Instructions to follow: Scan the entries that follow for the word "Stomp", then report every line in which it appears.

Material supplied:

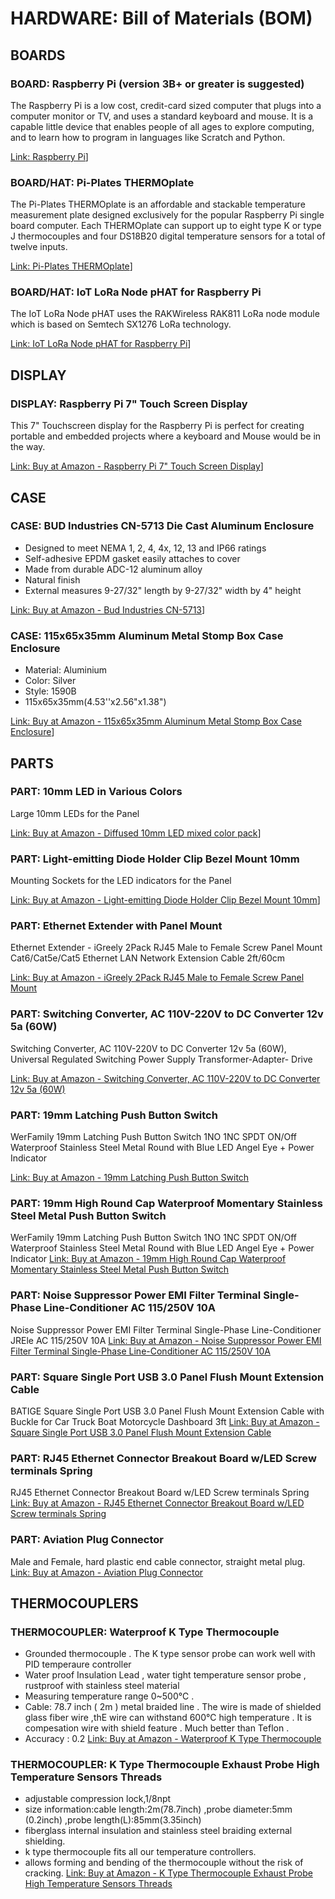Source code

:# HARDWARE: Bill of Materials (BOM)

## BOARDS

### BOARD: Raspberry Pi (version 3B+ or greater is suggested)

The Raspberry Pi is a low cost, credit-card sized computer that plugs into a computer monitor or TV, and uses a standard keyboard and mouse. It is a capable little device that enables people of all ages to explore computing, and to learn how to program in languages like Scratch and Python.

[Link: Raspberry Pi](https://www.raspberrypi.org/products/raspberry-pi-4-model-b/)]

### BOARD/HAT: Pi-Plates THERMOplate

The Pi-Plates THERMOplate is an affordable and stackable temperature measurement plate designed exclusively for the popular Raspberry Pi single board computer. Each THERMOplate can support up to eight type K or type J thermocouples and four DS18B20 digital temperature sensors for a total of twelve inputs.

[Link: Pi-Plates THERMOplate](https://pi-plates.com/thermoplate/)]

### BOARD/HAT: IoT LoRa Node pHAT for Raspberry Pi

The IoT LoRa Node pHAT uses the RAKWireless RAK811 LoRa node module which is based on Semtech SX1276 LoRa technology.

[Link: IoT LoRa Node pHAT for Raspberry Pi](https://uk.pi-supply.com/products/iot-lora-node-phat-for-raspberry-pi)]

## DISPLAY

### DISPLAY: Raspberry Pi 7" Touch Screen Display

This 7" Touchscreen display for the Raspberry Pi is perfect for creating portable and embedded projects where a keyboard and Mouse would be in the way.

[Link: Buy at Amazon - Raspberry Pi 7" Touch Screen Display](https://www.amazon.com/Raspberry-Pi-7-Touchscreen-Display/dp/B0153R2A9I/)]

## CASE

### CASE: BUD Industries CN-5713 Die Cast Aluminum Enclosure

- Designed to meet NEMA 1, 2, 4, 4x, 12, 13 and IP66 ratings
- Self-adhesive EPDM gasket easily attaches to cover
- Made from durable ADC-12 aluminum alloy
- Natural finish
- External measures 9-27/32" length by 9-27/32" width by 4" height

[Link: Buy at Amazon - Bud Industries CN-5713](https://www.amazon.com/gp/product/B005T78LQY/ref=ppx_yo_dt_b_search_asin_title)]

### CASE: 115x65x35mm Aluminum Metal Stomp Box Case Enclosure

- Material: Aluminium
- Color: Silver
- Style: 1590B
- 115x65x35mm(4.53''x2.56"x1.38")

[Link: Buy at Amazon - 115x65x35mm Aluminum Metal Stomp Box Case Enclosure](https://www.amazon.com/gp/product/B015334J9G/ref=ppx_yo_dt_b_search_asin_title)]

## PARTS

### PART: 10mm LED in Various Colors

Large 10mm LEDs for the Panel

[Link: Buy at Amazon - Diffused 10mm LED mixed color pack](https://www.amazon.com/gp/product/B07KWFSLZG)]

### PART: Light-emitting Diode Holder Clip Bezel Mount 10mm

Mounting Sockets for the LED indicators for the Panel

[Link: Buy at Amazon - Light-emitting Diode Holder Clip Bezel Mount 10mm](https://www.amazon.com/gp/product)]

### PART: Ethernet Extender with Panel Mount

Ethernet Extender - iGreely 2Pack RJ45 Male to Female Screw Panel Mount Cat6/Cat5e/Cat5 Ethernet LAN Network Extension Cable 2ft/60cm

[Link: Buy at Amazon - iGreely 2Pack RJ45 Male to Female Screw Panel Mount](https://www.amazon.com/gp/product/B082SJ88MS/)

### PART: Switching Converter, AC 110V-220V to DC Converter 12v 5a (60W)

Switching Converter, AC 110V-220V to DC Converter 12v 5a (60W), Universal Regulated Switching Power Supply Transformer-Adapter- Drive

[Link: Buy at Amazon - Switching Converter, AC 110V-220V to DC Converter 12v 5a (60W)](https://www.amazon.com/gp/product/B0755981JL/)

### PART: 19mm Latching Push Button Switch

WerFamily 19mm Latching Push Button Switch 1NO 1NC SPDT ON/Off Waterproof Stainless Steel Metal Round with Blue LED Angel Eye + Power Indicator

[Link: Buy at Amazon - 19mm Latching Push Button Switch](https://www.amazon.com/gp/product/B01KHNKFQ8/)

### PART: 19mm High Round Cap Waterproof Momentary Stainless Steel Metal Push Button Switch

WerFamily 19mm Latching Push Button Switch 1NO 1NC SPDT ON/Off Waterproof Stainless Steel Metal Round with Blue LED Angel Eye + Power Indicator
[Link: Buy at Amazon - 19mm High Round Cap Waterproof Momentary Stainless Steel Metal Push Button Switch](https://www.amazon.com/gp/product/B079HTQ7XD/)

### PART: Noise Suppressor Power EMI Filter Terminal Single-Phase Line-Conditioner AC 115/250V 10A

Noise Suppressor Power EMI Filter Terminal Single-Phase Line-Conditioner JREle AC 115/250V 10A
[Link: Buy at Amazon - Noise Suppressor Power EMI Filter Terminal Single-Phase Line-Conditioner AC 115/250V 10A](https://www.amazon.com/gp/product/B073RLXRPB/)

### PART: Square Single Port USB 3.0 Panel Flush Mount Extension Cable

BATIGE Square Single Port USB 3.0 Panel Flush Mount Extension Cable with Buckle for Car Truck Boat Motorcycle Dashboard 3ft
[Link: Buy at Amazon - Square Single Port USB 3.0 Panel Flush Mount Extension Cable](https://www.amazon.com/gp/product/B078LRSZDB/)

### PART: RJ45 Ethernet Connector Breakout Board w/LED Screw terminals Spring

RJ45 Ethernet Connector Breakout Board w/LED Screw terminals Spring
[Link: Buy at Amazon - RJ45 Ethernet Connector Breakout Board w/LED Screw terminals Spring](https://www.amazon.com/gp/product/B06XZ3BMTL/)

### PART: Aviation Plug Connector

Male and Female, hard plastic end cable connector, straight metal plug.
[Link: Buy at Amazon - Aviation Plug Connector](https://www.amazon.com/gp/product/B07D7SHKGK/)

## THERMOCOUPLERS

### THERMOCOUPLER: Waterproof K Type Thermocouple

- Grounded thermocouple . The K type sensor probe can work well with PID temperaure controller
- Water proof Insulation Lead , water tight temperature sensor probe , rustproof with stainless steel material
- Measuring temperature range 0~500℃ .
- Cable: 78.7 inch ( 2m ) metal braided line . The wire is made of shielded glass fiber wire ,thE wire can withstand 600℃ high temperature . It is compesation wire with shield feature . Much better than Teflon .
- Accuracy : 0.2
  [Link: Buy at Amazon - Waterproof K Type Thermocouple](https://www.amazon.com/Waterproof-Type-Thermocouple-PT100-RTD/dp/B07DP358BK)

### THERMOCOUPLER: K Type Thermocouple Exhaust Probe High Temperature Sensors Threads

- adjustable compression lock,1/8npt
- size information:cable length:2m(78.7inch) ,probe diameter:5mm (0.2inch) ,probe length(L):85mm(3.35inch)
- fiberglass internal insulation and stainless steel braiding external shielding.
- k type thermocouple fits all our temperature controllers.
- allows forming and bending of the thermocouple without the risk of cracking.
  [Link: Buy at Amazon - K Type Thermocouple Exhaust Probe High Temperature Sensors Threads](https://www.amazon.com/gp/product/B07X4BQYJZ/ref=ppx_yo_dt_b_search_asin_title)
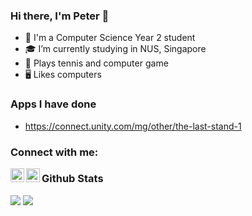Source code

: ### Hi there, I'm Peter 👋

- 🏫 I'm a Computer Science Year 2 student
- ‍🎓 I’m currently studying in NUS, Singapore
- 🎾 Plays tennis and computer game
- 🖥 Likes computers 

### Apps I have done
- https://connect.unity.com/mg/other/the-last-stand-1

### Connect with me:

[<img align="left" alt="Stack Overflow" width="22px" src="https://cdn.jsdelivr.net/npm/simple-icons@v3/icons/stackoverflow.svg" />][stackoverflow]
[<img align="left" alt="LinkedIn | LinkedIn" width="22px" src="https://cdn.jsdelivr.net/npm/simple-icons@v3/icons/linkedin.svg" />][linkedin]

### Github Stats
  <img src="https://github-readme-stats.vercel.app/api/top-langs/?username=peter-yeh&include_all_commits=true" />
  <img src="https://github-readme-stats.vercel.app/api?username=peter-yeh&include_all_commits=true" />


[stackoverflow]: https://stackoverflow.com/users/11105288/peter
[linkedin]: https://www.linkedin.com/in/YehYuChun
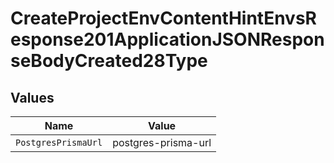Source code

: # CreateProjectEnvContentHintEnvsResponse201ApplicationJSONResponseBodyCreated28Type


## Values

| Name                | Value               |
| ------------------- | ------------------- |
| `PostgresPrismaUrl` | postgres-prisma-url |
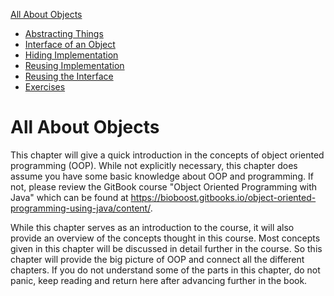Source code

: [All About Objects](../all_about_objects/readme.md)
* [Abstracting Things](../all_about_objects/abstracting_things.md)
* [Interface of an Object](../all_about_objects/interface_of_an_object.md)
* [Hiding Implementation](../all_about_objects/hiding_implementation.md)
* [Reusing Implementation](../all_about_objects/reusing_implementation.md)
* [Reusing the Interface](../all_about_objects/reusing_the_interface.md)
* [Exercises](../all_about_objects/exercises.md)

# All About Objects

This chapter will give a quick introduction in the concepts of object oriented programming (OOP). While not explicitly necessary, this chapter does assume you have some basic knowledge about OOP and programming. If not, please review the GitBook course "Object Oriented Programming with Java" which can be found at https://bioboost.gitbooks.io/object-oriented-programming-using-java/content/.

While this chapter serves as an introduction to the course, it will also provide an overview of the concepts thought in this course. Most concepts given in this chapter will be discussed in detail further in the course. So this chapter will provide the big picture of OOP and connect all the different chapters. If you do not understand some of the parts in this chapter, do not panic, keep reading and return here after advancing further in the book.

Exercise response:
### CASE: 115x65x35mm Aluminum Metal Stomp Box Case Enclosure
[Link: Buy at Amazon - 115x65x35mm Aluminum Metal Stomp Box Case Enclosure](https://www.amazon.com/gp/product/B015334J9G/ref=ppx_yo_dt_b_search_asin_title)]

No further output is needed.